TASK TO CARRY OUT> Repeat the listing below line by line, exactly, leaving its pictures behind.
━━━ SUPPLIED MATERIAL
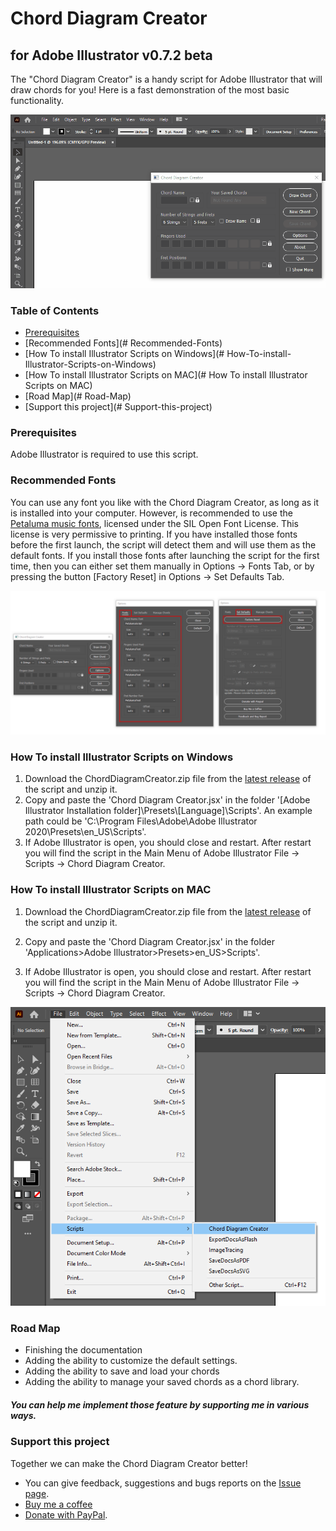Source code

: # Chord Diagram Creator 

## for Adobe Illustrator v0.7.2 beta

The "Chord Diagram Creator" is a handy script for Adobe Illustrator that will draw chords for you! Here is a fast demonstration of the most basic functionality.

![](./readme-assets/EmDemo.gif)



### Table of Contents

* [Prerequisites](#prerequisites)
* [Recommended Fonts](# Recommended-Fonts)
* [How To install Illustrator Scripts on Windows](# How-To-install-Illustrator-Scripts-on-Windows)
* [How To install Illustrator Scripts on MAC](# How To install Illustrator Scripts on MAC)
* [Road Map](# Road-Map)
* [Support this project](# Support-this-project)



### Prerequisites  

Adobe Illustrator is required to use this script.



### Recommended Fonts

You can use any font you like with the Chord Diagram Creator, as long as it is installed into your computer. However, is recommended to use the [Petaluma music fonts](https://github.com/steinbergmedia/petaluma), licensed under the SIL Open Font License. This license is very permissive to printing. If you have installed those fonts before the first launch, the script will detect them and will use them as the default fonts. If you install those fonts after launching the script for the first time, then you can either set them manually in Options -> Fonts Tab, or by pressing the button [Factory Reset] in Options -> Set Defaults Tab.

![](./readme-assets/Fonts.png)

### How To install Illustrator Scripts on **Windows**

1. Download the ChordDiagramCreator.zip file from the [latest release](https://github.com/harpwood/Chord-Diagram-Creator-for-Adobe-Illustrator/releases) of the script and unzip it.
2. Copy and paste the 'Chord Diagram Creator.jsx' in the folder '[Adobe Illustrator Installation folder]\Presets\\[Language]\Scripts'. An example path could be 'C:\Program Files\Adobe\Adobe Illustrator 2020\Presets\en_US\Scripts'.
3. If Adobe Illustrator is open, you should close and restart. After restart you will find the script in the Main Menu of Adobe Illustrator File -> Scripts -> Chord Diagram Creator.

### How To install Illustrator Scripts on **MAC**

1. Download the ChordDiagramCreator.zip file from the [latest release](https://github.com/harpwood/Chord-Diagram-Creator-for-Adobe-Illustrator/releases) of the script and unzip it.

2. Copy and paste the 'Chord Diagram Creator.jsx' in the folder 'Applications>Adobe  Illustrator>Presets>en_US>Scripts'.

3. If Adobe Illustrator is open, you should close and restart. After restart you will find the script in the Main Menu of Adobe Illustrator File -> Scripts -> Chord Diagram Creator.

   

![](./readme-assets/ScriptLocation.png)



### Road Map

- Finishing the documentation
- Adding the ability to customize the default settings.
- Adding the ability to save and load your chords
- Adding the ability to manage your saved chords as a chord library.

##### You can help me implement those feature by supporting me in various ways.



### Support this project

Together we can make the Chord Diagram Creator better! 

- You can give feedback, suggestions and bugs reports on the [Issue page](https://github.com/harpwood/Chord-Diagram-Creator-for-Adobe-Illustrator/issues).
- [Buy me a coffee](https://www.buymeacoffee.com/harpwood)
- [Donate with PayPal](https://www.paypal.me/GeorgeKritikos).





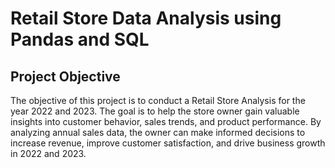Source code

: # Retail Store Data Analysis using Pandas and SQL

## Project Objective
The objective of this project is to conduct a Retail Store Analysis for the year 2022 and 2023. The goal is to help the store owner gain valuable insights into customer behavior, sales trends, and product performance. By analyzing annual sales data, the owner can make informed decisions to increase revenue, improve customer satisfaction, and drive business growth in 2022 and 2023.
━━━━━━
ANSWER FOR THE TASK>
Source code

: # Chord Diagram Creator 

## for Adobe Illustrator v0.7.2 beta

The "Chord Diagram Creator" is a handy script for Adobe Illustrator that will draw chords for you! Here is a fast demonstration of the most basic functionality.

![](./readme-assets/EmDemo.gif)



### Table of Contents

* [Prerequisites](#prerequisites)
* [Recommended Fonts](# Recommended-Fonts)
* [How To install Illustrator Scripts on Windows](# How-To-install-Illustrator-Scripts-on-Windows)
* [How To install Illustrator Scripts on MAC](# How To install Illustrator Scripts on MAC)
* [Road Map](# Road-Map)
* [Support this project](# Support-this-project)



### Prerequisites  

Adobe Illustrator is required to use this script.



### Recommended Fonts

You can use any font you like with the Chord Diagram Creator, as long as it is installed into your computer. However, is recommended to use the [Petaluma music fonts](https://github.com/steinbergmedia/petaluma), licensed under the SIL Open Font License. This license is very permissive to printing. If you have installed those fonts before the first launch, the script will detect them and will use them as the default fonts. If you install those fonts after launching the script for the first time, then you can either set them manually in Options -> Fonts Tab, or by pressing the button [Factory Reset] in Options -> Set Defaults Tab.

![](./readme-assets/Fonts.png)

### How To install Illustrator Scripts on **Windows**

1. Download the ChordDiagramCreator.zip file from the [latest release](https://github.com/harpwood/Chord-Diagram-Creator-for-Adobe-Illustrator/releases) of the script and unzip it.
2. Copy and paste the 'Chord Diagram Creator.jsx' in the folder '[Adobe Illustrator Installation folder]\Presets\\[Language]\Scripts'. An example path could be 'C:\Program Files\Adobe\Adobe Illustrator 2020\Presets\en_US\Scripts'.
3. If Adobe Illustrator is open, you should close and restart. After restart you will find the script in the Main Menu of Adobe Illustrator File -> Scripts -> Chord Diagram Creator.

### How To install Illustrator Scripts on **MAC**

1. Download the ChordDiagramCreator.zip file from the [latest release](https://github.com/harpwood/Chord-Diagram-Creator-for-Adobe-Illustrator/releases) of the script and unzip it.

2. Copy and paste the 'Chord Diagram Creator.jsx' in the folder 'Applications>Adobe  Illustrator>Presets>en_US>Scripts'.

3. If Adobe Illustrator is open, you should close and restart. After restart you will find the script in the Main Menu of Adobe Illustrator File -> Scripts -> Chord Diagram Creator.

   

![](./readme-assets/ScriptLocation.png)



### Road Map

- Finishing the documentation
- Adding the ability to customize the default settings.
- Adding the ability to save and load your chords
- Adding the ability to manage your saved chords as a chord library.

##### You can help me implement those feature by supporting me in various ways.



### Support this project

Together we can make the Chord Diagram Creator better! 

- You can give feedback, suggestions and bugs reports on the [Issue page](https://github.com/harpwood/Chord-Diagram-Creator-for-Adobe-Illustrator/issues).
- [Buy me a coffee](https://www.buymeacoffee.com/harpwood)
- [Donate with PayPal](https://www.paypal.me/GeorgeKritikos).





Source code

: # Retail Store Data Analysis using Pandas and SQL

## Project Objective
The objective of this project is to conduct a Retail Store Analysis for the year 2022 and 2023. The goal is to help the store owner gain valuable insights into customer behavior, sales trends, and product performance. By analyzing annual sales data, the owner can make informed decisions to increase revenue, improve customer satisfaction, and drive business growth in 2022 and 2023.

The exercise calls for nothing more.